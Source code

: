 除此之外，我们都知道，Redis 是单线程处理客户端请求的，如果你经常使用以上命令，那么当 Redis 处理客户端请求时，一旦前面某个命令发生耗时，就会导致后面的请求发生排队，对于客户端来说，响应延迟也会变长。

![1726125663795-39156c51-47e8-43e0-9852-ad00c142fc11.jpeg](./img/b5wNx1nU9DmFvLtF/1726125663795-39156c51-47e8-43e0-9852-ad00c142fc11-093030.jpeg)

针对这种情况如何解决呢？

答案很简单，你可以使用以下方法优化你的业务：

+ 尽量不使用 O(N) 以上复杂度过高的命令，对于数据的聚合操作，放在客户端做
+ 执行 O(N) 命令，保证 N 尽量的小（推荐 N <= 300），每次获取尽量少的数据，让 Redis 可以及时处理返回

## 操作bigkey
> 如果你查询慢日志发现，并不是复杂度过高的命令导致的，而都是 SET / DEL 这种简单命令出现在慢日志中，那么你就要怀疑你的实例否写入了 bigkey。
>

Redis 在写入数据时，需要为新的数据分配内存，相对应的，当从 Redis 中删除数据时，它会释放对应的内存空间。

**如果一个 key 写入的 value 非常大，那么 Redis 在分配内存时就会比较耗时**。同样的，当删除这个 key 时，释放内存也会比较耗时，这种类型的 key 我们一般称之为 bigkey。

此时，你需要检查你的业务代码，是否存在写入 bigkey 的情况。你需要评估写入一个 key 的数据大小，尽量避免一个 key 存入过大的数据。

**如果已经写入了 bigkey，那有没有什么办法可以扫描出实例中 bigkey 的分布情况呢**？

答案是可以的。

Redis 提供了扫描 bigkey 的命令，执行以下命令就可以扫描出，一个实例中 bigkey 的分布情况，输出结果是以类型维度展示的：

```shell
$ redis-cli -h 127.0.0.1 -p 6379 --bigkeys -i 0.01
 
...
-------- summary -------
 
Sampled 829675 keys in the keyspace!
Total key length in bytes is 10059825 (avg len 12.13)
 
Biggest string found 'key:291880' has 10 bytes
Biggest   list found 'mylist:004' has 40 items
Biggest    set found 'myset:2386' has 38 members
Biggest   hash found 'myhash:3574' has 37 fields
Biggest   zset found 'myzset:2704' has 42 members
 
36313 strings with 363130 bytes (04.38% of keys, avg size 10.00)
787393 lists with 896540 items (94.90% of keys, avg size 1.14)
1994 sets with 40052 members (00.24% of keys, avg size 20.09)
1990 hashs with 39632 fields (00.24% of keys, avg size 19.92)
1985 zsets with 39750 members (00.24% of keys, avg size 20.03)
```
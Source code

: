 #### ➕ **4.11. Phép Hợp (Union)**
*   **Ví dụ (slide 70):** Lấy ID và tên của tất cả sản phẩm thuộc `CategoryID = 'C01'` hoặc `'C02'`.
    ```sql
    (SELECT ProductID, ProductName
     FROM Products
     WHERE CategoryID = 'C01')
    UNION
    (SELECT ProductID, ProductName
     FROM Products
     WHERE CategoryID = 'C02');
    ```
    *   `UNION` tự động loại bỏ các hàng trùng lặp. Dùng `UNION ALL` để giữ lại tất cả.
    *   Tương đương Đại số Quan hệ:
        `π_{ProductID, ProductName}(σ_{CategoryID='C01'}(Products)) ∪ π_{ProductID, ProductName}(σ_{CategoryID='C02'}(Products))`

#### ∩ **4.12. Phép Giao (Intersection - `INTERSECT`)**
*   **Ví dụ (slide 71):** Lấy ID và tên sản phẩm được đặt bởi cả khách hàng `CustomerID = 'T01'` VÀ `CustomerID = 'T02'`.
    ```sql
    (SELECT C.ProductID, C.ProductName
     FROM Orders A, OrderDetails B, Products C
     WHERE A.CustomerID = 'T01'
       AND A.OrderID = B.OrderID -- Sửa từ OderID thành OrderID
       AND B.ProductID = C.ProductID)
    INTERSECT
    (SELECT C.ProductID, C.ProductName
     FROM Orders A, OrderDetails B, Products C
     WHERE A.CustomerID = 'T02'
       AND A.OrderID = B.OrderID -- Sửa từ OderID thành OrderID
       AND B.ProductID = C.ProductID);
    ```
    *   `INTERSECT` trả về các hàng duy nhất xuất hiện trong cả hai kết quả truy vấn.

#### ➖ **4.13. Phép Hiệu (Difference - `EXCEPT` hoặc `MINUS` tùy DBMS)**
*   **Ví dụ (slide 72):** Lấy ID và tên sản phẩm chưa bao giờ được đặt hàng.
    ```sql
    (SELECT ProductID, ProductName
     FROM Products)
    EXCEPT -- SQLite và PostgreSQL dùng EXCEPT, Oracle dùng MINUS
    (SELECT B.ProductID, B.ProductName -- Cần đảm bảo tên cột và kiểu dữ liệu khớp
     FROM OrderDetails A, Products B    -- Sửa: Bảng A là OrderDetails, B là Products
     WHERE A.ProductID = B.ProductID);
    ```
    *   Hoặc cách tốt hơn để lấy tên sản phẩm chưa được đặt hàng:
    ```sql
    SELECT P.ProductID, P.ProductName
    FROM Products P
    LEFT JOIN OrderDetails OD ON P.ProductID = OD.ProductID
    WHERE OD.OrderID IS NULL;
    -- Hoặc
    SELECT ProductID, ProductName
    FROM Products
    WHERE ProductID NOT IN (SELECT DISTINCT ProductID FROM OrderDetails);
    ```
--------------------------------------------------
Among the records, find every line holding the word "found" and copy it.

# Reply
Biggest string found 'key:291880' has 10 bytes
Biggest   list found 'mylist:004' has 40 items
Biggest    set found 'myset:2386' has 38 members
Biggest   hash found 'myhash:3574' has 37 fields
Biggest   zset found 'myzset:2704' has 42 members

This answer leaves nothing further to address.